Let’s review my weekend. I was vomited on, bled on, and I carried fox pooh in my hand. I asked a child to please not put worms in his ear. And I was told that hot chocolate and fritos was a “good bwekfest cuz you get the milk and corn dat way”. I got up early and stood by while rambunctious boys sold popcorn outside a grocery store for cub scouts. I was an innocent bystander in a cub scout camping trip. I volunteered for a very fun fall festival involving a chilli (spilled on top of the vomit, blood and pooh) cook off contest, corn hole competition, face painting, DJ, moon bounce, and ghetto beer “tent”. I toured two homes for sale, one of which I will never be able to unsee, try as I might to scrub the images from my eyeballs. And I closed the weekend with a load of laundry which entailed pulling out 5 candy wrappers, 4 empty frito bags, half of a marshmallow, a stick, one used bandaid, and something that I think might have been bait out of one 8 year-olds pants.
It is now Monday and my house looks like it has a hang-over. I wish I could help it but I am somewhat paralyzed in the overwhelming minutia of it all.

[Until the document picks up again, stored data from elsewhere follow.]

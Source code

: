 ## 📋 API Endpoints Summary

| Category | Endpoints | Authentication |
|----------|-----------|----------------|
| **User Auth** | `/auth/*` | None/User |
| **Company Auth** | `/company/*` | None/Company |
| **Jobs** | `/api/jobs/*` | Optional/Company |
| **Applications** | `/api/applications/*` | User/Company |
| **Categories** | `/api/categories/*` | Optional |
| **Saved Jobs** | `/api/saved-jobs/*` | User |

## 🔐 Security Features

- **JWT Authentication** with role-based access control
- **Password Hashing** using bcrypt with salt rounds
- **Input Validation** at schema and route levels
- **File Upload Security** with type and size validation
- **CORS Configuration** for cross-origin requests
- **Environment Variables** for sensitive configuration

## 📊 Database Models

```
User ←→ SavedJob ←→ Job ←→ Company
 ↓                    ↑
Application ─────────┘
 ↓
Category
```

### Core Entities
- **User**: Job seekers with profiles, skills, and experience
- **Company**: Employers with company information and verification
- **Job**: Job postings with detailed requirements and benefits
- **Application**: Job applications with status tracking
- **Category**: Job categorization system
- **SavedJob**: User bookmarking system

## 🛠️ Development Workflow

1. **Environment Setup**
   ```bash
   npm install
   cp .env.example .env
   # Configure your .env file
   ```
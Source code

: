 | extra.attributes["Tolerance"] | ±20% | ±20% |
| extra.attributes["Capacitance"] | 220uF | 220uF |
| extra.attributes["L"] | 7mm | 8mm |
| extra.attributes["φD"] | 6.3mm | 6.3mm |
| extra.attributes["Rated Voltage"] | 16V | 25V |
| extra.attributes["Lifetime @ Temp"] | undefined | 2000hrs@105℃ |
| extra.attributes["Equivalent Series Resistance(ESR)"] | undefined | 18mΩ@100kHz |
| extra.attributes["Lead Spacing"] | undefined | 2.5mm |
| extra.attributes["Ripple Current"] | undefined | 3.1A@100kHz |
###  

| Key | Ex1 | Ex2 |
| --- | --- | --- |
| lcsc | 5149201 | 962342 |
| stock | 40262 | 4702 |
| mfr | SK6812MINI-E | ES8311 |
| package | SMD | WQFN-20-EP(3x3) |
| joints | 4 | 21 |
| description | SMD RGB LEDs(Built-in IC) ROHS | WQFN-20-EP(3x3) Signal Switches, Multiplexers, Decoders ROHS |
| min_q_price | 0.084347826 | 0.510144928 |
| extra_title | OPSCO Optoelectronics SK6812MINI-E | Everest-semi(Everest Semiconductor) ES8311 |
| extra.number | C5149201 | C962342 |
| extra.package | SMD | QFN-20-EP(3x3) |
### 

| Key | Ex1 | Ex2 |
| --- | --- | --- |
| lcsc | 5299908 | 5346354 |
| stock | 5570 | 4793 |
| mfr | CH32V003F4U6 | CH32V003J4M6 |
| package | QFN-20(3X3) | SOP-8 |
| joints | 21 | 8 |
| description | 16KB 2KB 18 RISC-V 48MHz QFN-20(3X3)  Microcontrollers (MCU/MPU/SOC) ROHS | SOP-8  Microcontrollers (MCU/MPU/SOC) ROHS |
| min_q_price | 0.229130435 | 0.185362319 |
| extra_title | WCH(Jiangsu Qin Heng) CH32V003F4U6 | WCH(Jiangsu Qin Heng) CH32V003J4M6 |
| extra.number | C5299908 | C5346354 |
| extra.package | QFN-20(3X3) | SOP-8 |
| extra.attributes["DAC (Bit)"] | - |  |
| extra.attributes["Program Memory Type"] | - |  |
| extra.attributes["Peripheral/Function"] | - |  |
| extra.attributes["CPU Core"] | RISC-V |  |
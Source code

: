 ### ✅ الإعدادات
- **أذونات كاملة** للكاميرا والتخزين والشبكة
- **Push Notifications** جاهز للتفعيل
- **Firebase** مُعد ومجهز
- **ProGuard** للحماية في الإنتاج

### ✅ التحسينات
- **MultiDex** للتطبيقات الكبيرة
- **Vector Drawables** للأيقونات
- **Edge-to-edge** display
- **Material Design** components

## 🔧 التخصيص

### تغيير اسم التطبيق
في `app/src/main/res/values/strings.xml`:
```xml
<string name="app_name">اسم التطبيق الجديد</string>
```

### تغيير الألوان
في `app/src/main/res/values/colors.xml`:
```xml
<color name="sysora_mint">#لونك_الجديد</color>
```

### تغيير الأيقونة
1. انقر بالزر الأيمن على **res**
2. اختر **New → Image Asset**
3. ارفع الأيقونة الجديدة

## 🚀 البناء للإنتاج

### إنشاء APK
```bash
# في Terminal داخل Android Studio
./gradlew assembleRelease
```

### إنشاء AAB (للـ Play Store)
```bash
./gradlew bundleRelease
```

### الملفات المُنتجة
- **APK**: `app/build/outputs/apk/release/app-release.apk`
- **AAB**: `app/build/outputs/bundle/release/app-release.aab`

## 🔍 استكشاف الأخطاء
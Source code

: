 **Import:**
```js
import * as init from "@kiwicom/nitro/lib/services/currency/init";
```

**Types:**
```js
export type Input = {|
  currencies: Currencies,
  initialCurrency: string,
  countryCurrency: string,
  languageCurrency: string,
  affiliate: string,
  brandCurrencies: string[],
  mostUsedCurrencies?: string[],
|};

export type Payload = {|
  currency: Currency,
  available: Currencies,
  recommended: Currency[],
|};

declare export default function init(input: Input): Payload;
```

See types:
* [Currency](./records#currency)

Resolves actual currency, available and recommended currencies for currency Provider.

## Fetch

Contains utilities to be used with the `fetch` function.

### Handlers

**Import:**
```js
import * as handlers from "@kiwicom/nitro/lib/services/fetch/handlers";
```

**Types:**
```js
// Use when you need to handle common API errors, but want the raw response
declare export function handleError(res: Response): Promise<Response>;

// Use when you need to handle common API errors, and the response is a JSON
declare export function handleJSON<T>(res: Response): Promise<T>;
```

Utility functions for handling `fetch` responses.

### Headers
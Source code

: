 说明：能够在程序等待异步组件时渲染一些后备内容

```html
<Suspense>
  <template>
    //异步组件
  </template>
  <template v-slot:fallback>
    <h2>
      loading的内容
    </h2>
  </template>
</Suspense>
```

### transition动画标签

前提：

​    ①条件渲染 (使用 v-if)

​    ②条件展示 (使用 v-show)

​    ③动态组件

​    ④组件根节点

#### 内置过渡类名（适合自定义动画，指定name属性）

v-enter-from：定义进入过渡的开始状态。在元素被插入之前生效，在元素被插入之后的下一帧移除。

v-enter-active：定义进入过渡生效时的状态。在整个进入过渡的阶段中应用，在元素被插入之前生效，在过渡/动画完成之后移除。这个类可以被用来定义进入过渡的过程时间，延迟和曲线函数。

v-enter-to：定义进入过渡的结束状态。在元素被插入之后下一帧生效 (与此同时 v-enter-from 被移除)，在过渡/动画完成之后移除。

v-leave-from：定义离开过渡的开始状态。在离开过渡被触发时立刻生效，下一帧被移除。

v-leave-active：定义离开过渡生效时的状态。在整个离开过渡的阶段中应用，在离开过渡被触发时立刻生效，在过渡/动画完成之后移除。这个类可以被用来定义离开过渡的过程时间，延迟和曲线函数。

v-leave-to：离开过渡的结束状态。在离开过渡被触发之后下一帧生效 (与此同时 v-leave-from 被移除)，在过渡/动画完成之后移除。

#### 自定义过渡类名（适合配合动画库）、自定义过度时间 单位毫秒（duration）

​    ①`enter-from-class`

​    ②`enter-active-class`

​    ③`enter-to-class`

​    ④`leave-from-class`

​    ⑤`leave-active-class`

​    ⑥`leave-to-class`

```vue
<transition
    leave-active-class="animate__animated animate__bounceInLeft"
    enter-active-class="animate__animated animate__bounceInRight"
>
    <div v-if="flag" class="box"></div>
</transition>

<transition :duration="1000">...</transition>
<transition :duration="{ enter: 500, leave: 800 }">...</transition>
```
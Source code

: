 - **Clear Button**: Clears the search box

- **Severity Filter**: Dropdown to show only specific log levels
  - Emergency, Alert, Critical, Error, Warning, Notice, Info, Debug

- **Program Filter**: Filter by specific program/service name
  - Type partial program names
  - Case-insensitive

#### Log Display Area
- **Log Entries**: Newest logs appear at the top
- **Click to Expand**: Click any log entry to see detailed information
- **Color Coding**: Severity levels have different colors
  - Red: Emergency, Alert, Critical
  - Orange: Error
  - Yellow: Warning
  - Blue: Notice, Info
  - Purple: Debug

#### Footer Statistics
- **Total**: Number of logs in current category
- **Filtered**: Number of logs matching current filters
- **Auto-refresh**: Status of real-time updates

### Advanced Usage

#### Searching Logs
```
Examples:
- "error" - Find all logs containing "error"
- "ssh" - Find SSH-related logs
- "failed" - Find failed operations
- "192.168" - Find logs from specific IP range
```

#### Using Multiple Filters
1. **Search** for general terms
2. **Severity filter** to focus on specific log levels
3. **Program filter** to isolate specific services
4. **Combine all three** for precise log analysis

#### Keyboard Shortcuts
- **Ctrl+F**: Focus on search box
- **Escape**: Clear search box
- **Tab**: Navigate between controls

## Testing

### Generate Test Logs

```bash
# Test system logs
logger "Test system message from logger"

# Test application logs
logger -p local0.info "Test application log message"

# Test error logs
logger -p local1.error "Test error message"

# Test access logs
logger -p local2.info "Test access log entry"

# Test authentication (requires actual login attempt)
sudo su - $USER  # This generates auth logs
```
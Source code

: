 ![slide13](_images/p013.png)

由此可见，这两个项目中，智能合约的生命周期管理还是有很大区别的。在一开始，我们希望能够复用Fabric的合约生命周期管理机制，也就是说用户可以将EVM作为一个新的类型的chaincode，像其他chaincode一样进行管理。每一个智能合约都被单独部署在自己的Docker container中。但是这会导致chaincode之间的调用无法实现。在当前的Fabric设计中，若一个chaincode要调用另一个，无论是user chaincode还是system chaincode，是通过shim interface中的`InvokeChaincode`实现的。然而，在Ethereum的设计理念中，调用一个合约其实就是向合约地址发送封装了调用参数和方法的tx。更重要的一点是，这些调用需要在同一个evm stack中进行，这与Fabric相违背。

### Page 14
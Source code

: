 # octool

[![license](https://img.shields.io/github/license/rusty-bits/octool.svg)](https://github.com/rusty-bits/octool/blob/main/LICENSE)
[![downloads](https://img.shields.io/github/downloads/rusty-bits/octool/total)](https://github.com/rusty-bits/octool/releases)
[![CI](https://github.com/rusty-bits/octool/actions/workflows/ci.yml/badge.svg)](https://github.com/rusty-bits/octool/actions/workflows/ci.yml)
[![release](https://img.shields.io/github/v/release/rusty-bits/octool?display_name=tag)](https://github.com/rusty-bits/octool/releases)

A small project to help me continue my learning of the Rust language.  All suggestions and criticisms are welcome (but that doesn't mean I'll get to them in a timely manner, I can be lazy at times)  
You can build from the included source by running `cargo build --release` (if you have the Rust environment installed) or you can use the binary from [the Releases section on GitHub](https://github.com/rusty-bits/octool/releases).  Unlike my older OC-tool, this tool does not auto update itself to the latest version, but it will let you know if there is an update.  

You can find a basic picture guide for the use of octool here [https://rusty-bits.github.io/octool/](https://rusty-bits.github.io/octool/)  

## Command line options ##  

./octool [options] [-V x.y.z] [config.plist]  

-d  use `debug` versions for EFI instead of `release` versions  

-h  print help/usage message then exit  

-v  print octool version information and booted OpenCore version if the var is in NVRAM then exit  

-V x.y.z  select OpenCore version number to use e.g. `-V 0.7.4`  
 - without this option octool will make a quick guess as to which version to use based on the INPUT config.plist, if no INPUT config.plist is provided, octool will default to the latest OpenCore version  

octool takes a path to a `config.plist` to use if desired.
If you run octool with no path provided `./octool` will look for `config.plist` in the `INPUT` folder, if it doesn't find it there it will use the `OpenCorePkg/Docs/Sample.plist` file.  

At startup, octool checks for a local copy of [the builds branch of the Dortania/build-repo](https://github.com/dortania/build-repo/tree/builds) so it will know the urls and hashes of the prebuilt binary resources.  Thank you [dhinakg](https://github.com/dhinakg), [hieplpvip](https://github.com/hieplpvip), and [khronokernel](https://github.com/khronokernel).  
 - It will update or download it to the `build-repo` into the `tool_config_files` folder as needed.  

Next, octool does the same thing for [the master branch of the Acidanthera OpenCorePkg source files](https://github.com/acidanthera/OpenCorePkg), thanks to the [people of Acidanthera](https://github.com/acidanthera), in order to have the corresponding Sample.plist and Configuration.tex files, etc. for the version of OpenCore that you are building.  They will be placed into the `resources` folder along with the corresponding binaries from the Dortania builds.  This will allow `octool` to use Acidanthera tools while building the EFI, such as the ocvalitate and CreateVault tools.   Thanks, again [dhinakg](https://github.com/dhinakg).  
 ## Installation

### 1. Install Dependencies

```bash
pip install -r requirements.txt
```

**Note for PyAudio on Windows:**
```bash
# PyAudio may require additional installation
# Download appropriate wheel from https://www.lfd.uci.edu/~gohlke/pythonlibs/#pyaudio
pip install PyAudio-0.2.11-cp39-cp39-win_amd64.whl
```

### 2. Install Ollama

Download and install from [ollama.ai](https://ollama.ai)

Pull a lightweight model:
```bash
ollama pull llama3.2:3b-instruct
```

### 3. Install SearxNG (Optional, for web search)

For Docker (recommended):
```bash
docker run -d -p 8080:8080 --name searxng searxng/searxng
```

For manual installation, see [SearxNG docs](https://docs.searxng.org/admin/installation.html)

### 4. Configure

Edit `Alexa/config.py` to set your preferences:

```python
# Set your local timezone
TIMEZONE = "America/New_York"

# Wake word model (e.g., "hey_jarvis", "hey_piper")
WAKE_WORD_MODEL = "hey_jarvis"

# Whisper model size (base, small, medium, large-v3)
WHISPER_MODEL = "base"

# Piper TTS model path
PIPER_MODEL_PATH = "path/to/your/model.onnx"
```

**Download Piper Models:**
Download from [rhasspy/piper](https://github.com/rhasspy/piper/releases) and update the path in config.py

On days like this, like every single Monday, it is a no win situation that I think mothers across over-scheduled America struggle with whether they work full time or not. Part of me wants to walk out the front door and do something else. This is the Monday morning part of me. The Sunday night part thinks I would freak out if I had to work on Monday because nothing got done in the house over the weekend.
Monday morning me says I want to live a bigger life than the hunt for matching socks, or pick up wet towels, or wonder if this child’s pants are clean or dirty. I don’t want to go to the flipping grocery store–AGAIN. I don’t want to do all the things that no one will appreciate but will drive me crazy unless they get done, and of course no one is going to do them except for me–mom. I will spend the whole day dealing with mind numbing details, piles, and messes.
Sunday night me thinks thank goodness I will be home to fill the bare cupboard, replenish the empty underwear drawer, and take the dog to the vet. Sunday night me says it’s ok–leave the debris I will deal with it tomorrow.
Monday morning me says what were you thinking?
I swear the two of them might get in a slap fight any day now.
I am at complete odds with myself and what I should be doing. When I live a bigger life it feels like my family life becomes smaller. My kids still need a lot from me and I realized, before, in one of my other lives, that when I am too busy I’m not the best mom.
Finding the right balance between big life and small life, between busy and stalled, between self and mom–is difficult at best.
Making peace with wherever you are at the very moment is an epic battle, the quest, the goal, the finished to do list, the prize.
It is now Monday afternoon me.
Peace be with you Monday Moms.
Post-posting update–it has come to my attention that some readers believe the title should have been: Fox Poop–The Struggle is Real. Thoughts?